MATERIAL SUPPLIED below:

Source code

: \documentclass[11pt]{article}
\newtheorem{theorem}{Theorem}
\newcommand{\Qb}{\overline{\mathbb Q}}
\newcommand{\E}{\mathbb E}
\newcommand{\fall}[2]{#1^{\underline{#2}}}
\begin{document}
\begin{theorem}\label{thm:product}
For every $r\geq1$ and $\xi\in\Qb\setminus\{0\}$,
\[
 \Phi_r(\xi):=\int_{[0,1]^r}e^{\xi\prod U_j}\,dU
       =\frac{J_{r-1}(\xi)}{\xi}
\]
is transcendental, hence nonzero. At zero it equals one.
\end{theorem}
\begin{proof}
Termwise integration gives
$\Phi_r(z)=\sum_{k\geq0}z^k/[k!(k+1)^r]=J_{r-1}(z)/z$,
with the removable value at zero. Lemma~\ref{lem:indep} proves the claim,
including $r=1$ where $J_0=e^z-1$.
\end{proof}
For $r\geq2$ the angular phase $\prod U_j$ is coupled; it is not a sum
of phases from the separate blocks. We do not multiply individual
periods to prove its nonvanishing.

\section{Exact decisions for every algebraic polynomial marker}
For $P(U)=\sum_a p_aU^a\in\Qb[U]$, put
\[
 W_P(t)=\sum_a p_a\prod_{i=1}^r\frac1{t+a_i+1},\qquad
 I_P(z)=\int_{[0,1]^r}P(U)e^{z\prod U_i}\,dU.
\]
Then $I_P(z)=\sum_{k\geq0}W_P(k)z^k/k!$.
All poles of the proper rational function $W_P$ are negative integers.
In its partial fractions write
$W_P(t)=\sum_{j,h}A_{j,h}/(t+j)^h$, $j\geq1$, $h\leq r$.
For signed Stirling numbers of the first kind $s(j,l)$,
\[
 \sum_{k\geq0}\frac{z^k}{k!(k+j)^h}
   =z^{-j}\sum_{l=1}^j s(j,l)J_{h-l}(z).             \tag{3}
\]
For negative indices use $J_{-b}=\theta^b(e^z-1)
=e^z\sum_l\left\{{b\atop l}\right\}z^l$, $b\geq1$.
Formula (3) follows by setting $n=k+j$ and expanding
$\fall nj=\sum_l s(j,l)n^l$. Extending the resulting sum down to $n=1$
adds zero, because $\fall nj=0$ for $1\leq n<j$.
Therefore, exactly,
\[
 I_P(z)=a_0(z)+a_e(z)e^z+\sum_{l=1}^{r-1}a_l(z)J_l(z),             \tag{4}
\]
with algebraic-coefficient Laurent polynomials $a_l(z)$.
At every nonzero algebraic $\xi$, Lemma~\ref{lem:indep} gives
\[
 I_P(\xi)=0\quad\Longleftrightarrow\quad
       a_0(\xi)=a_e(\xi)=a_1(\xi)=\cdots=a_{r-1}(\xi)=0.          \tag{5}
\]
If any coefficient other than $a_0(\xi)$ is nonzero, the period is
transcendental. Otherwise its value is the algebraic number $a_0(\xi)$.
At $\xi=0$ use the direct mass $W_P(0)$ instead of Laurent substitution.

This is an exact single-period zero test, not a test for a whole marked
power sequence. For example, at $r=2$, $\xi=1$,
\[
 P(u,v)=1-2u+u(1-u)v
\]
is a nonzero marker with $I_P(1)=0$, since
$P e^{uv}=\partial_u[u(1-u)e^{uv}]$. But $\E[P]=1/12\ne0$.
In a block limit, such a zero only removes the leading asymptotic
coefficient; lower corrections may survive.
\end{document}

End of MATERIAL SUPPLIED.

:: ASSIGNED TASK ::
All of the lines above need to be given again exactly.

:: SOLVED PROBLEM ::
Source code

: \documentclass[11pt]{article}
\newtheorem{theorem}{Theorem}
\newcommand{\Qb}{\overline{\mathbb Q}}
\newcommand{\E}{\mathbb E}
\newcommand{\fall}[2]{#1^{\underline{#2}}}
\begin{document}
\begin{theorem}\label{thm:product}
For every $r\geq1$ and $\xi\in\Qb\setminus\{0\}$,
\[
 \Phi_r(\xi):=\int_{[0,1]^r}e^{\xi\prod U_j}\,dU
       =\frac{J_{r-1}(\xi)}{\xi}
\]
is transcendental, hence nonzero. At zero it equals one.
\end{theorem}
\begin{proof}
Termwise integration gives
$\Phi_r(z)=\sum_{k\geq0}z^k/[k!(k+1)^r]=J_{r-1}(z)/z$,
with the removable value at zero. Lemma~\ref{lem:indep} proves the claim,
including $r=1$ where $J_0=e^z-1$.
\end{proof}
For $r\geq2$ the angular phase $\prod U_j$ is coupled; it is not a sum
of phases from the separate blocks. We do not multiply individual
periods to prove its nonvanishing.

\section{Exact decisions for every algebraic polynomial marker}
For $P(U)=\sum_a p_aU^a\in\Qb[U]$, put
\[
 W_P(t)=\sum_a p_a\prod_{i=1}^r\frac1{t+a_i+1},\qquad
 I_P(z)=\int_{[0,1]^r}P(U)e^{z\prod U_i}\,dU.
\]
Then $I_P(z)=\sum_{k\geq0}W_P(k)z^k/k!$.
All poles of the proper rational function $W_P$ are negative integers.
In its partial fractions write
$W_P(t)=\sum_{j,h}A_{j,h}/(t+j)^h$, $j\geq1$, $h\leq r$.
For signed Stirling numbers of the first kind $s(j,l)$,
\[
 \sum_{k\geq0}\frac{z^k}{k!(k+j)^h}
   =z^{-j}\sum_{l=1}^j s(j,l)J_{h-l}(z).             \tag{3}
\]
For negative indices use $J_{-b}=\theta^b(e^z-1)
=e^z\sum_l\left\{{b\atop l}\right\}z^l$, $b\geq1$.
Formula (3) follows by setting $n=k+j$ and expanding
$\fall nj=\sum_l s(j,l)n^l$. Extending the resulting sum down to $n=1$
adds zero, because $\fall nj=0$ for $1\leq n<j$.
Therefore, exactly,
\[
 I_P(z)=a_0(z)+a_e(z)e^z+\sum_{l=1}^{r-1}a_l(z)J_l(z),             \tag{4}
\]
with algebraic-coefficient Laurent polynomials $a_l(z)$.
At every nonzero algebraic $\xi$, Lemma~\ref{lem:indep} gives
\[
 I_P(\xi)=0\quad\Longleftrightarrow\quad
       a_0(\xi)=a_e(\xi)=a_1(\xi)=\cdots=a_{r-1}(\xi)=0.          \tag{5}
\]
If any coefficient other than $a_0(\xi)$ is nonzero, the period is
transcendental. Otherwise its value is the algebraic number $a_0(\xi)$.
At $\xi=0$ use the direct mass $W_P(0)$ instead of Laurent substitution.

This is an exact single-period zero test, not a test for a whole marked
power sequence. For example, at $r=2$, $\xi=1$,
\[
 P(u,v)=1-2u+u(1-u)v
\]
is a nonzero marker with $I_P(1)=0$, since
$P e^{uv}=\partial_u[u(1-u)e^{uv}]$. But $\E[P]=1/12\ne0$.
In a block limit, such a zero only removes the leading asymptotic
coefficient; lower corrections may survive.
\end{document}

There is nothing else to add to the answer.